This Sperm Donor has ‘Fathered’ 150 Offspring
Seven years ago, Cynthia Daily and her partner used a sperm donor to conceive a baby, and they hoped that one day their son would get to know some of his half siblings - an extended family for modern times.
Daily searched a web-based registry for other children fathered by the same donor and helped create an online group to track them. Over the years, she watched the number of children in her son's group grow.
Today there are 150 children, all conceived with sperm from the same donor, in this group of half siblings, and more are on the way, reports the New York Times.
With the number of children born through artificial insemination is increasing, many young people are discovering they have several or even dozens of half siblings in the world.
As more women choose to have children on their own, the demand for sperm donors has increased. However, Americans are now concerned about the implications of having many children fathered by the same man.
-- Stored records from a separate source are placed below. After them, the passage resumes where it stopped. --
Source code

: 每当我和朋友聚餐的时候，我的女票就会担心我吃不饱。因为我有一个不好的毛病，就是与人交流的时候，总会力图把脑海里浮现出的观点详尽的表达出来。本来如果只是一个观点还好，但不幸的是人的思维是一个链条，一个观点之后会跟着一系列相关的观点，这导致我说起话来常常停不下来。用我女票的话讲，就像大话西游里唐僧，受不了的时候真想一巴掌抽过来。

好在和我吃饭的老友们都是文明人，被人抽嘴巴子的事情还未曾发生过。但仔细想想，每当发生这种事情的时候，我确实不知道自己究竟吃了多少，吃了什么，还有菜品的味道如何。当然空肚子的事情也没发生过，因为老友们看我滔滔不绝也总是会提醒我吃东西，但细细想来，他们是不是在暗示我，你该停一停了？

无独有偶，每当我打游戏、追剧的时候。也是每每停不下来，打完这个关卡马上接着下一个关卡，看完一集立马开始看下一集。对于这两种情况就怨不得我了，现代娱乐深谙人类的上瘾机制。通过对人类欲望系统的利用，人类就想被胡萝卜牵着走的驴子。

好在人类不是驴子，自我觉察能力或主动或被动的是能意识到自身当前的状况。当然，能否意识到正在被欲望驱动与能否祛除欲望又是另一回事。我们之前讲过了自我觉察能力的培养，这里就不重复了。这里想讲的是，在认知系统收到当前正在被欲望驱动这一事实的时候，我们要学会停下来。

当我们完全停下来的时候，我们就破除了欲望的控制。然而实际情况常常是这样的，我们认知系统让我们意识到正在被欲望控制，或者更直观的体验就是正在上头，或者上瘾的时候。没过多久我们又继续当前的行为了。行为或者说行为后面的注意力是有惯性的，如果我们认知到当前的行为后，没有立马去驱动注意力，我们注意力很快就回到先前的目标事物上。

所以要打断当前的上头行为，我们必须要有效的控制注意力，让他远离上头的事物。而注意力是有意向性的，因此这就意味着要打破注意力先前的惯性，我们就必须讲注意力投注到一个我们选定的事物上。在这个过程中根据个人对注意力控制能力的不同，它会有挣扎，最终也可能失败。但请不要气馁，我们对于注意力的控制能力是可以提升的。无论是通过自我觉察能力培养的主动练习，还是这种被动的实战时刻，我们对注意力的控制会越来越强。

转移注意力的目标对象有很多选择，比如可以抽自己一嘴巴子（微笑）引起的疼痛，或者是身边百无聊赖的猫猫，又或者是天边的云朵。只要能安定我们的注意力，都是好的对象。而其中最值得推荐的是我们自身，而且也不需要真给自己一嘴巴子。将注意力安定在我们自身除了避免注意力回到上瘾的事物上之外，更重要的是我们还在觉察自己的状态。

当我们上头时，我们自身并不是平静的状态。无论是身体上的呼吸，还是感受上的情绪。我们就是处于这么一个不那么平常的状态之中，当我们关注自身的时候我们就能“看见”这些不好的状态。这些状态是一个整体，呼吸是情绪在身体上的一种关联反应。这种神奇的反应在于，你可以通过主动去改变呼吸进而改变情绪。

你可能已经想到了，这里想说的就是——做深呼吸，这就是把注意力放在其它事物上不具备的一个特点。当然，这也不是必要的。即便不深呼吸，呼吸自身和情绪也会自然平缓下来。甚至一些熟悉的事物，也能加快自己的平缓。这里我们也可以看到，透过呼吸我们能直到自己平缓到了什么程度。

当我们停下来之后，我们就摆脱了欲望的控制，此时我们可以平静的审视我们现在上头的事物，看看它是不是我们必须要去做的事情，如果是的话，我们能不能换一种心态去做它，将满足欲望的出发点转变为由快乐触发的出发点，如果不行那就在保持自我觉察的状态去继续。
The primary concern that is cropping from this trend is that genes for rare diseases will now spread more quickly through the population. Experts are also concerned that accidental incest might occur between children fathered by the same donor.
Doctors and parents are pushing for the fertility industry to have greater regulations.
Some experts are even calling attention to the increased odds of accidental incest between half sisters and half brothers living close to one another.
Critics say that fertility clinics and sperm banks are earning huge profits by allowing too many children to be conceived with sperm from popular donors.
The sperm donor process is going well for fertility clinics. At the same time, the idea of nearly 150 children with the same genetic father amassed inside similar social circles and relatively close proximity can raise alarms.
There are advocates who believe that legal limits must be placed on the number of children a clinic can produce from the same donor's sperm.
Advocates for sperm donor laws and regulations say donors are protected by an anonymity that appears eerily familiar to the internet's earliest days when public users signed on with fictitious monikers.
150 children fathered by a single source can be overwhelming. It is difficult to believe that a sperm donor, despite the clinical process that he volunteers his sperm, feels no moral and ethical responsibility or concern for the children he has fathered.